With the old wood-burning stoves, she told us, school cooks complained about the heavy black smoke, which interfered with their ability to do their jobs and had negative effects on their health and that of their children who often accompanied them to work.

Equipping the schools with more fuel-efficient cook stoves has reaped immediate benefits—faster cooking times, less smoke, and less firewood. Perhaps more importantly, this improved cooking technique could help limit deforestation and improve the living conditions of the poorest populations on a widespread basis.

Cooks prepare to use their new stoves

For Desire Yameogo, Senegal Country Director of Counterpart, “the improved energy-saving stoves have already had a positive impact. Most of our cooks are advocating for their husbands to buy them the improved energy-saving stove to replace the traditional stoves they are using.”
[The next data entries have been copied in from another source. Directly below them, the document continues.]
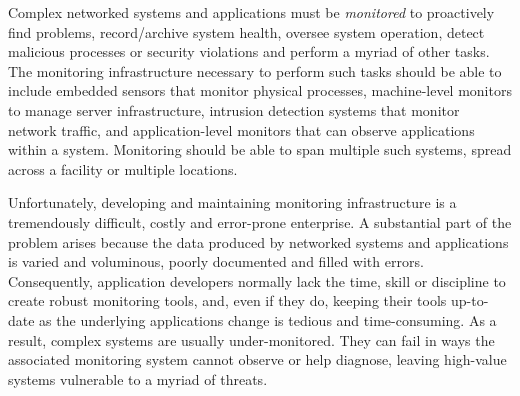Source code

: 

Complex networked systems and applications must be {\em monitored} to
proactively find problems, record/archive system health, oversee
system operation, detect malicious processes or security violations
and perform a myriad of other tasks.  
The monitoring infrastructure necessary to perform such tasks should
be able to include embedded sensors that monitor physical processes,
machine-level monitors to manage server infrastructure, intrusion
detection systems that monitor network traffic, and application-level
monitors that can observe applications within a system. Monitoring
should be able to span multiple such systems, spread across a facility
or multiple locations.

Unfortunately, developing and maintaining monitoring
infrastructure is a tremendously difficult, costly and error-prone
enterprise. A substantial part of the problem arises because
the data produced by networked systems and applications is
varied and voluminous, poorly documented and filled
with errors.  Consequently, application developers normally lack the time,
skill or discipline to create robust monitoring tools, and, even if they do,
keeping their tools up-to-date as the underlying applications change
is tedious and time-consuming.  As a
result, complex systems are usually under-monitored. They can
fail in ways the associated monitoring system cannot observe or help
diagnose, leaving high-value systems vulnerable to a myriad of threats.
Together with our local partners, Counterpart has trained a total of 539 cooks in culinary preparation techniques and in the use of the improved stoves. These cooks have in turn trained 8 women per village, totaling 2,699 women who have been trained by the project in the use of the improved stoves.

School cooks participating in a training on using the new stoves.

Today, all 270 schools supported by the Food for Education program are reaping the benefits from the improved stoves and providing better, healthier meals for the school children. Food for Education is a three-year program implemented by Counterpart International and funded by the United States Department of Agriculture.